International climate research agencies are sounding alarms over a developing super El Niño phenomenon expected to intensify in 2024, with forecasts indicating that global temperatures could spike significantly and bring cascading impacts across the Hindu-Kush Himalayas region, including Bhutan. The anomaly—characterized by unusually warm ocean temperatures in the equatorial Pacific—poses acute risks to glacial systems, monsoon rainfall patterns, and water security in one of Asia’s most climatically vulnerable zones.
El Niño events occur roughly every 3-7 years when equatorial Pacific Ocean temperatures warm beyond normal thresholds. A “super” El Niño, defined by particularly intense warming, occurs less frequently and carries amplified atmospheric and hydrological consequences. The current forecast carries particular urgency for Bhutan and the broader Hindu-Kush Himalayan region—a transnational ecosystem spanning parts of India, Pakistan, Afghanistan, Nepal, Tibet under Chinese administration, and Bhutan that supplies freshwater to nearly two billion people downstream. Previous super El Niño events in 1997-98 and 2015-16 triggered dramatic glacier retreat, altered monsoon timing, and destabilized agricultural yields across South Asia.
The Bhutanese government and regional hydrologists have expressed concern that accelerated glacier melting could trigger glacial lake outburst floods (GLOFs), a phenomenon where meltwater accumulates in high-altitude lakes dammed by unstable moraines. In 1994, Bhutan experienced a catastrophic GLOF event from Thorthomi lake in the Phobjikha valley—one of the country’s most documented climate hazards. Scientists warn that rising temperatures could unlock similar scenarios, threatening downstream communities in Bhutan, India, and beyond. The phenomenon also threatens Bhutan’s critical hydroelectric infrastructure, which generates over 60 percent of government revenue through exports to India.

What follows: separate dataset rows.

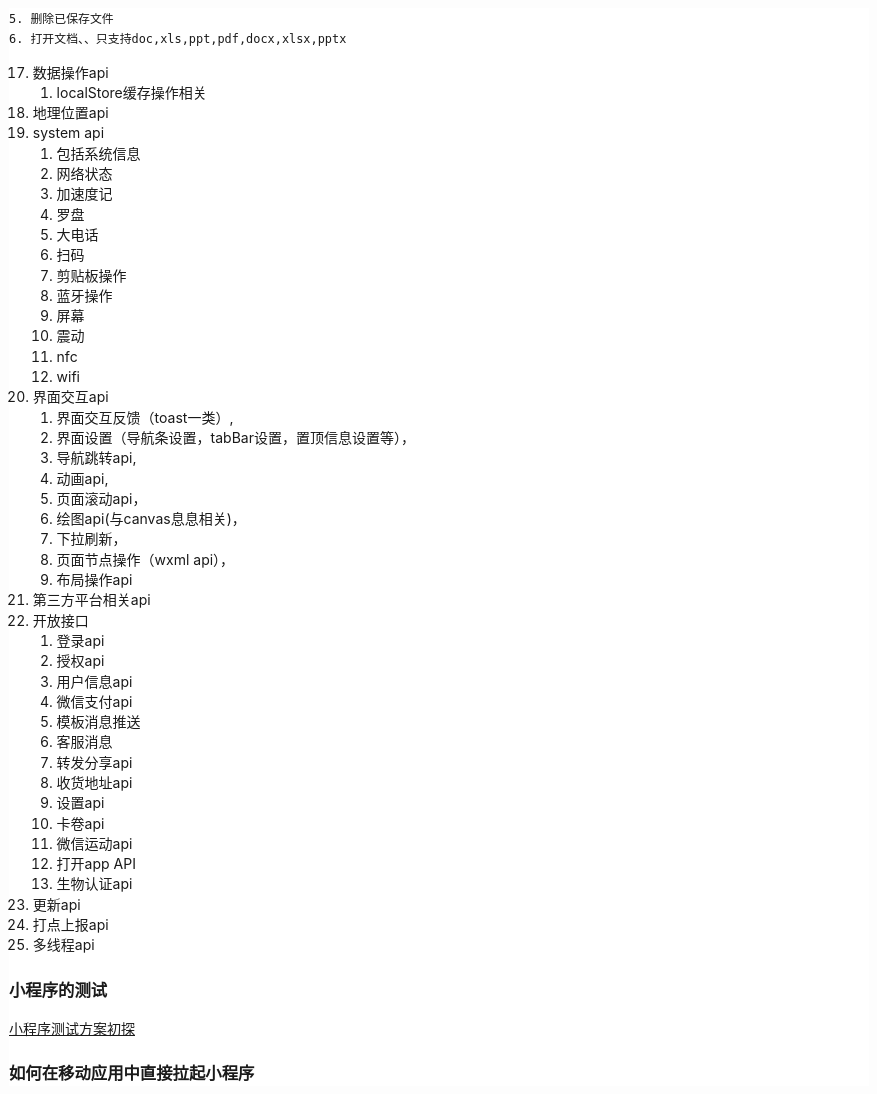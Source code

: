 	5. 删除已保存文件
	6. 打开文档、、只支持doc,xls,ppt,pdf,docx,xlsx,pptx
17. 数据操作api
	1. localStore缓存操作相关
18. 地理位置api
19. system api
	1. 包括系统信息
	2. 网络状态
	3. 加速度记
	4. 罗盘
	5. 大电话
	6. 扫码
	7. 剪贴板操作
	8. 蓝牙操作
	9. 屏幕
	10. 震动
	11. nfc
	12. wifi
20. 界面交互api
	1. 界面交互反馈（toast一类）,
	2. 界面设置（导航条设置，tabBar设置，置顶信息设置等），
	3. 导航跳转api,
	4. 动画api,
	5. 页面滚动api，
	6. 绘图api(与canvas息息相关)，
	7. 下拉刷新，
	8. 页面节点操作（wxml api），
	9. 布局操作api
21. 第三方平台相关api
22. 开放接口
	1. 登录api
	2. 授权api
	3. 用户信息api
	4. 微信支付api
	5. 模板消息推送
	6. 客服消息
	7. 转发分享api
	8. 收货地址api
	9. 设置api
	10. 卡卷api
	11. 微信运动api
	12. 打开app API
	13. 生物认证api
23. 更新api
24. 打点上报api
25. 多线程api

### 小程序的测试

[小程序测试方案初探](https://cloud.tencent.com/developer/article/1006183)

### 如何在移动应用中直接拉起小程序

Climate modeling institutions including the World Meteorological Organization have flagged that a super El Niño could suppress the Indian summer monsoon, reducing regional rainfall by 10-20 percent during critical planting seasons. For Bhutan, where 70 percent of the population depends on subsistence agriculture, erratic precipitation poses direct threats to food security. Simultaneously, warming at high altitudes is expected to accelerate melt in Bhutan’s estimated 2,674 glaciers and ice bodies, which serve as natural water reservoirs. The dual pressure—weakened monsoon recharge coupled with intensified glacier ablation—creates a paradoxical crisis: temporary water abundance through flood risk, followed by longer-term scarcity as glacial reserves shrink.
Bhutanese climate scientists and regional water resource managers have begun coordinating contingency frameworks with India’s meteorological agencies. The two nations share extensive transboundary river systems, particularly the Brahmaputra basin, making coordinated early-warning systems essential. Environmental groups operating in the region have called for accelerated glacial lake hazard mapping and community relocation programs in vulnerable valleys. India’s Ministry of Earth Sciences has activated enhanced monsoon forecasting protocols specifically for the northeastern states that depend on Himalayan snowmelt and rainfall patterns.
The broader South Asian implications extend beyond Bhutan. Pakistan’s northern glacier systems, already retreating at concerning rates, face heightened GLOF risks. Bangladesh, positioned at the apex of the Ganges-Brahmaputra delta, could experience intensified flooding if monsoon dynamics shift unexpectedly. Even as these nations adapt to climate variability, the interconnected nature of Himalayan hydrology means that decisions made in one country ripple downstream. Bhutan’s position as a small, climate-vulnerable nation gives it particular strategic importance in regional water security discussions, despite its modest population of roughly 750,000.
Looking ahead, the 2024-2025 period will be critical for monitoring actual versus forecasted El Niño impacts. Glaciologists are accelerating field surveys in Bhutan’s high valleys, particularly around Thorthomi and other hazard zones. The country’s National Centre for Hydrology and Meteorology has scaled up real-time monitoring networks to detect early warning signals of glacial destabilization. International funders, including World Bank climate adaptation programs, are prioritizing infrastructure resilience in Bhutan and the Hindu-Kush region. If the super El Niño materializes as predicted, the next 18 months will test whether early-warning systems, disaster preparedness protocols, and transnational water governance frameworks can adequately protect vulnerable populations across South Asia’s most climatically sensitive zone.